Join Date: Oct 2009
Location: Outer Sydney Australia
Thanked 235 Times in 170 Posts
Rep Power: 37
It would have to be up to you Gabriel as to which one you choose. I have Scaly's and Rainbows. Many people will choose the pure Rainbow over a pure Scaly as the Rainbows are much more colourful. Scaly's are pretty plain until they lift up their wings and you see that brilliant red/orange under the wings. Temperament wise they are very similar and many of the colours that we now have originated through the Scaly. So they occurred as a spontaneous mutation in the Scaly and they then cross bred them over the other species to get the colour and then put the coloured offspring back to normal birds, so hybrid Scaly/Rainbow mutation back to normal Rainbow. Hope that makes sense.
With a hybrid Scaly/Rainbow ideally a hybrid should exhibit 50% of each parent, but it is possible for a hybrid to look more like one parent or the other. One of the things about lorikeet hybrids is that they are fertile and can reproduce, unlike hybrids from many of the seed eating birds that when cross bred the offspring are mules and cannot reproduce.
Personally I don't bother about the sanitation of perches either. In my opinion, and this is just my opinion, we tend to try to sanitize things far too much. Dirt never hurt us as kids and at least we got small doses of germs to help us build up a good functioning immune system. Now days we are inoculated against everything and scrubbed to within an inch of our lives. Not saying that inoculations is a bad thing but I don't think we need to keep things so sterile.
Birds get so much enjoyment from stripping the bark off their perches I don't think it is right to deprive them of that joy. I have many wild birds around me, including wild Rainbows and my birds are more likely to get an illness from them kissing my birds through the wire than from the perches. The wild ones get on my suspended aviaries all the time and play with my lorikeets.

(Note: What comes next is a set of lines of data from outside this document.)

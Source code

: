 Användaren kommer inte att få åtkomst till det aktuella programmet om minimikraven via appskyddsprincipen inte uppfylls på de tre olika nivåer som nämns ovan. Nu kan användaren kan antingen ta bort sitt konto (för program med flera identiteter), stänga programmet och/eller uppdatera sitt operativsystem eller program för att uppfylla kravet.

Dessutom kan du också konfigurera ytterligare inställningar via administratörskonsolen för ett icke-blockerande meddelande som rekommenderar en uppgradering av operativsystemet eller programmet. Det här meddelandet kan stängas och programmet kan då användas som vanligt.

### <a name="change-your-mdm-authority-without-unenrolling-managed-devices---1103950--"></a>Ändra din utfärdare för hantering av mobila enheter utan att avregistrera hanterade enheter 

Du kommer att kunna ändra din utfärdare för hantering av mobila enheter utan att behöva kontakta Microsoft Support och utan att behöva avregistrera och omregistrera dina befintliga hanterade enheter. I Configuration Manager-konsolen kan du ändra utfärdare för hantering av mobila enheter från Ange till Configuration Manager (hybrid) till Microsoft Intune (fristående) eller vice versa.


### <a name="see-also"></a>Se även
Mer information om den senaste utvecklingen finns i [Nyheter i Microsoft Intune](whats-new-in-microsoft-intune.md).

One of the main perches I use is the branches of the crepe myrtle. They are safe for birds, are a good hard wood so they last longer than many of the perches made from softer wood. They also seem to branch off in all different directions and diameters so they give the birds good foot exercise. It doesn't really have a bark but the different sizes are great for the birds. The other one I try to get, which is not always easy is Iron Bark. This one has plenty of bark for the birds to chew and is really hard wood that even a Cockatoo has difficulty chewing through. Another good one is Casuarina or She Oak as it is also called.